* **Description of the task**
Without including any picture, transcribe the entries below word for word.

* **Supplied data**
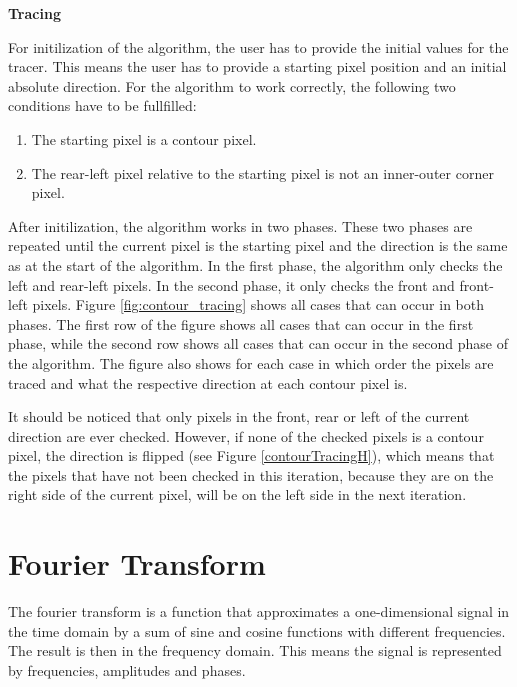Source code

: \documentclass[thesis.tex]{subfiles}
\begin{document}
\textbf{Tracing}

For initilization of the algorithm, the user has to provide the initial values for the tracer. This means the user has to provide a starting pixel position and an initial absolute direction. For the algorithm to work correctly, the following two conditions have to be fullfilled:
\begin{enumerate}
\item{The starting pixel is a contour pixel.}
\item{The rear-left pixel relative to the starting pixel is not an inner-outer corner pixel.}
\label{starting_pixel_conditions}
\end{enumerate}
  
After initilization, the algorithm works in two phases. These two phases are repeated until the current pixel is the starting pixel and the direction is the same as at the start of the algorithm. In the first phase, the algorithm only checks the left and rear-left pixels. In the second phase, it only checks the front and front-left pixels. Figure \ref{fig:contour_tracing} shows all cases that can occur in both phases. The first row of the figure shows all cases that can occur in the first phase, while the second row shows all cases that can occur in the second phase of the algorithm. The figure also shows for each case in which order the pixels are traced and what the respective direction at each contour pixel is.

It should be noticed that only pixels in the front, rear or left of the current direction are ever checked. However, if none of the checked pixels is a contour pixel, the direction is flipped (see Figure \ref{contourTracingH}), which means that the pixels that have not been checked in this iteration, because they are on the right side of the current pixel, will be on the left side in the next iteration.





\section{Fourier Transform} \label{fourier_transform}

The fourier transform \cite{nixon2012feature} is a function that approximates a one-dimensional signal in the time domain by a sum of sine and cosine functions with different frequencies. The result is then in the frequency domain. This means the signal is represented by frequencies, amplitudes and phases.
\end{document}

* **Solution for this problem**
Source code

: \documentclass[thesis.tex]{subfiles}
\begin{document}
\textbf{Tracing}

For initilization of the algorithm, the user has to provide the initial values for the tracer. This means the user has to provide a starting pixel position and an initial absolute direction. For the algorithm to work correctly, the following two conditions have to be fullfilled:
\begin{enumerate}
\item{The starting pixel is a contour pixel.}
\item{The rear-left pixel relative to the starting pixel is not an inner-outer corner pixel.}
\label{starting_pixel_conditions}
\end{enumerate}
  
After initilization, the algorithm works in two phases. These two phases are repeated until the current pixel is the starting pixel and the direction is the same as at the start of the algorithm. In the first phase, the algorithm only checks the left and rear-left pixels. In the second phase, it only checks the front and front-left pixels. Figure \ref{fig:contour_tracing} shows all cases that can occur in both phases. The first row of the figure shows all cases that can occur in the first phase, while the second row shows all cases that can occur in the second phase of the algorithm. The figure also shows for each case in which order the pixels are traced and what the respective direction at each contour pixel is.

It should be noticed that only pixels in the front, rear or left of the current direction are ever checked. However, if none of the checked pixels is a contour pixel, the direction is flipped (see Figure \ref{contourTracingH}), which means that the pixels that have not been checked in this iteration, because they are on the right side of the current pixel, will be on the left side in the next iteration.





\section{Fourier Transform} \label{fourier_transform}

The fourier transform \cite{nixon2012feature} is a function that approximates a one-dimensional signal in the time domain by a sum of sine and cosine functions with different frequencies. The result is then in the frequency domain. This means the signal is represented by frequencies, amplitudes and phases.
\end{document}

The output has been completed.